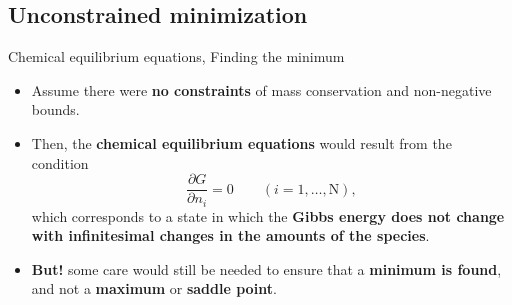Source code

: \subsection{Unconstrained minimization}
%
\begin{frame}{Chemical equilibrium equations, Finding the minimum}

\small
\begin{itemize}[<+->]
\item Assume there were \textbf{no constraints} of mass conservation and non-negative bounds.
%
\item Then, the \alert{\textbf{chemical equilibrium equations}} would result from
the condition
\[
\frac{\partial G}{\partial n_{i}}=0\qquad(i=1,\ldots,\text{N}),
\]
%
which corresponds to a state in which the {\bf Gibbs energy does not change with infinitesimal changes in the amounts of the species}. 
%
\item {\bf But!} some care would still be needed to ensure that a \textbf{minimum is found}, and not a \alert{\bf maximum} or \alert{\bf saddle point}.
\end{itemize}
\end{frame}
%
%
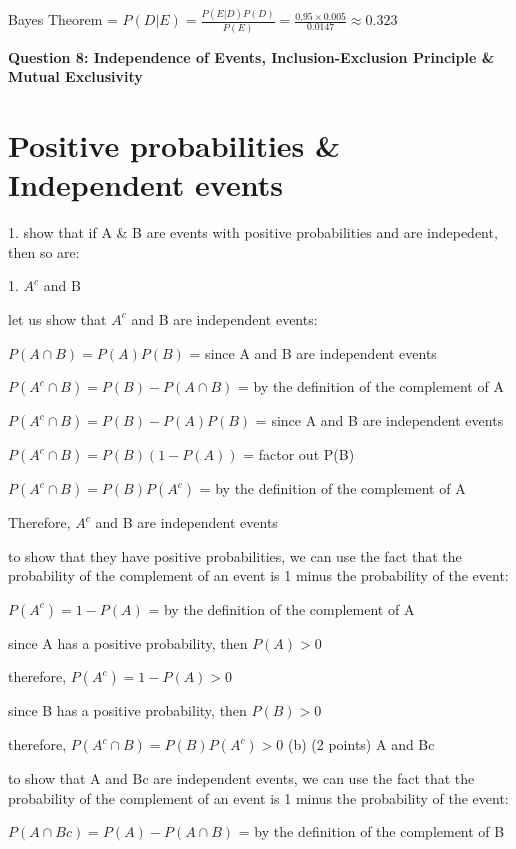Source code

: \documentclass{article}
\begin{document}
Bayes Theorem = \(P(D|E) = \frac{P(E|D)P(D)}{P(E)} = \frac{0.95 \times 0.005}{0.0147} \approx 0.323\)

\begin{center}
    \large \textbf{Question 8: Independence of Events, Inclusion-Exclusion Principle \& Mutual Exclusivity}
\end{center}

\section{Positive probabilities \& Independent events}
1. show that if A \& B are events with positive probabilities and are indepedent, then so are:

1. \(A^c\) and B 

let us show that \(A^c\) and B are independent events:

\(P(A \cap B) = P(A)P(B)\) = since A and B are independent events

\(P(A^c \cap B) = P(B) - P(A \cap B)\) = by the definition of the complement of A

\(P(A^c \cap B) = P(B) - P(A)P(B)\) = since A and B are independent events

\(P(A^c \cap B) = P(B)(1 - P(A))\) = factor out P(B)

\(P(A^c \cap B) = P(B)P(A^c)\) = by the definition of the complement of A

Therefore, \(A^c\) and B are independent events\newline

to show that they have positive probabilities, we can use the fact that the probability of the complement of an event is 1 minus the probability of the event:

\(P(A^c) = 1 - P(A)\) = by the definition of the complement of A

since A has a positive probability, then \(P(A) > 0\)

therefore, \(P(A^c) = 1 - P(A) > 0\)

since B has a positive probability, then \(P(B) > 0\)

therefore, \(P(A^c \cap B) = P(B)P(A^c) > 0\)   \newline
(b) (2 points) A and Bc

to show that A and Bc are independent events, we can use the fact that the probability of the complement of an event is 1 minus the probability of the event:

\(P(A \cap Bc) = P(A) - P(A \cap B)\) = by the definition of the complement of B
\end{document}
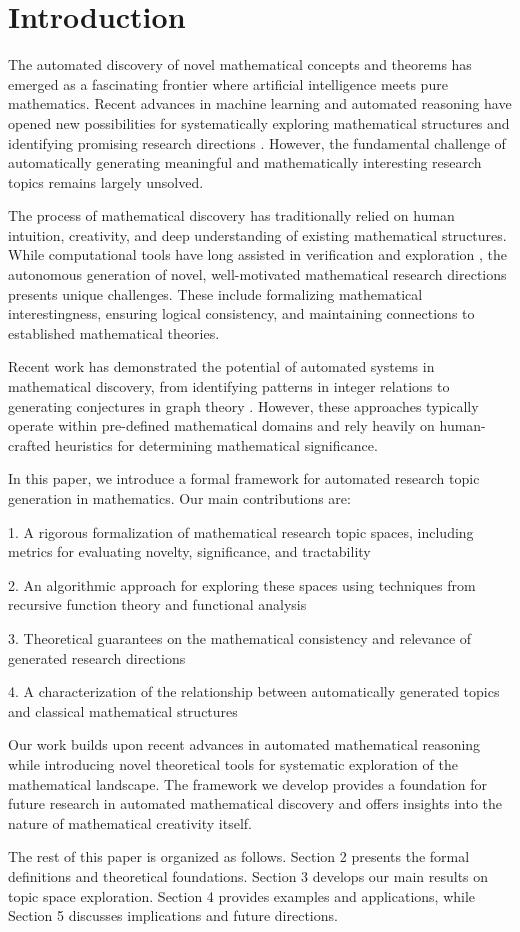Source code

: \section{Introduction}

The automated discovery of novel mathematical concepts and theorems has emerged as a fascinating frontier where artificial intelligence meets pure mathematics. Recent advances in machine learning and automated reasoning have opened new possibilities for systematically exploring mathematical structures and identifying promising research directions \cite{halachmi2024ramanujan, tsoukalas2025learning}. However, the fundamental challenge of automatically generating meaningful and mathematically interesting research topics remains largely unsolved.

The process of mathematical discovery has traditionally relied on human intuition, creativity, and deep understanding of existing mathematical structures. While computational tools have long assisted in verification and exploration \cite{subercaseaux2023automated}, the autonomous generation of novel, well-motivated mathematical research directions presents unique challenges. These include formalizing mathematical interestingness, ensuring logical consistency, and maintaining connections to established mathematical theories.

Recent work has demonstrated the potential of automated systems in mathematical discovery, from identifying patterns in integer relations \cite{halachmi2024ramanujan} to generating conjectures in graph theory \cite{davila2025reverie}. However, these approaches typically operate within pre-defined mathematical domains and rely heavily on human-crafted heuristics for determining mathematical significance.

In this paper, we introduce a formal framework for automated research topic generation in mathematics. Our main contributions are:

1. A rigorous formalization of mathematical research topic spaces, including metrics for evaluating novelty, significance, and tractability

2. An algorithmic approach for exploring these spaces using techniques from recursive function theory and functional analysis

3. Theoretical guarantees on the mathematical consistency and relevance of generated research directions

4. A characterization of the relationship between automatically generated topics and classical mathematical structures

Our work builds upon recent advances in automated mathematical reasoning \cite{georgiev2025mathematical} while introducing novel theoretical tools for systematic exploration of the mathematical landscape. The framework we develop provides a foundation for future research in automated mathematical discovery and offers insights into the nature of mathematical creativity itself.

The rest of this paper is organized as follows. Section 2 presents the formal definitions and theoretical foundations. Section 3 develops our main results on topic space exploration. Section 4 provides examples and applications, while Section 5 discusses implications and future directions.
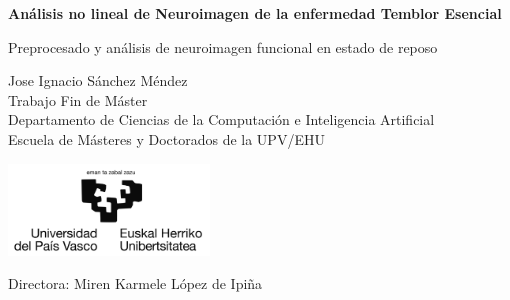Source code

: 
\thispagestyle{empty}

\begin{titlepage}
    \begin{center}

		\Huge
		\textbf{Análisis no lineal de Neuroimagen de la enfermedad Temblor Esencial}
		
		\vspace{0.5cm}
		\LARGE
		Preprocesado y análisis de neuroimagen funcional en estado de reposo 
		
		\vspace{1.5cm}
		
		\Large{Jose Ignacio Sánchez Méndez}\\

		Trabajo Fin de Máster\\
		Departamento de Ciencias de la Computación e Inteligencia Artificial\\
		Escuela de Másteres y Doctorados de la UPV/EHU
		
		\includegraphics[width=0.4\textwidth]{img/universidad}
		
		
	\end{center}
	
\vfill

\noindent Directora: Miren Karmele López de Ipiña
\end{titlepage}
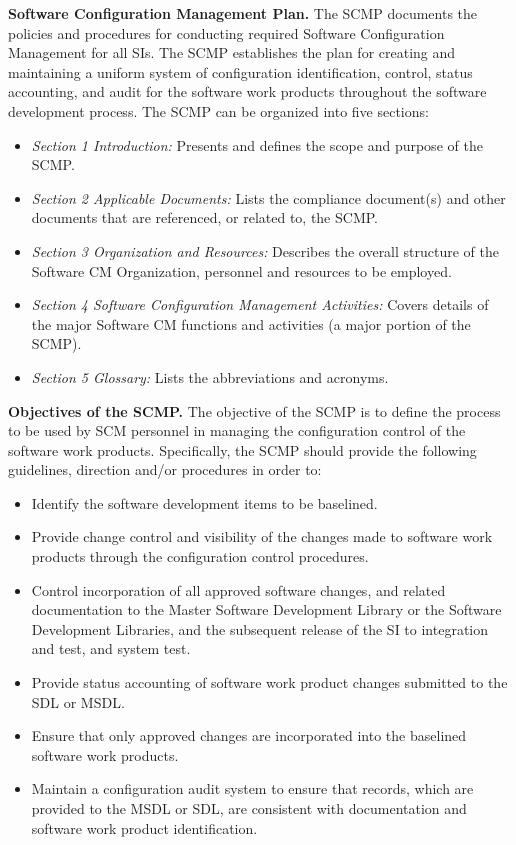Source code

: \documentclass[8pt,twocolumn]{amsart}
\theoremstyle{plain}
\begin{document}
{\bf Software Configuration Management Plan.} The SCMP documents the policies and procedures for conducting required Software Configuration Management for all
SIs. The SCMP establishes the plan for creating and maintaining a uniform system of configuration identification, control, status accounting, and audit for the software work products throughout the software development process. The SCMP can be organized into five sections:
\begin{itemize}
\item {\em Section 1 Introduction:} Presents and defines the scope and purpose of the SCMP.
\item {\em Section 2 Applicable Documents:} Lists the compliance document(s) and other documents that are referenced, or related to, the SCMP.
\item {\em Section 3 Organization and Resources:} Describes the overall structure of the Software CM Organization, personnel and resources to be employed.
\item {\em Section 4 Software Configuration Management Activities:} Covers details of the major Software CM functions and activities (a major portion of the SCMP).
\item {\em Section 5 Glossary:} Lists the abbreviations and acronyms.
\end{itemize}

{\bf Objectives of the SCMP.} The objective of the SCMP is to define the process to be used by SCM personnel in managing the configuration control of the software work products. Specifically, the SCMP should provide the following guidelines, direction and/or procedures in order to:

\begin{itemize}
\item Identify the software development items to be baselined.
\item Provide change control and visibility of the changes made to software work products through the configuration control procedures.
\item Control incorporation of all approved software changes,
and related documentation to the Master Software Development Library or the Software Development Libraries, and the subsequent release of the SI to integration and test, and system test.
\item Provide status accounting of software work product changes submitted to the SDL or MSDL.
\item Ensure that only approved changes are incorporated into the baselined software work products.
\item Maintain a configuration audit system to ensure that records, which are provided to the MSDL or SDL, are consistent with documentation and software work product identification.
\end{itemize}
\end{document}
■ ■ ■ ■ ■ ■ ■
• _Your instructions_:
Check each line of the listing above for the string "related", and report how many lines contain it, as a number alone.

• _Your response_:
2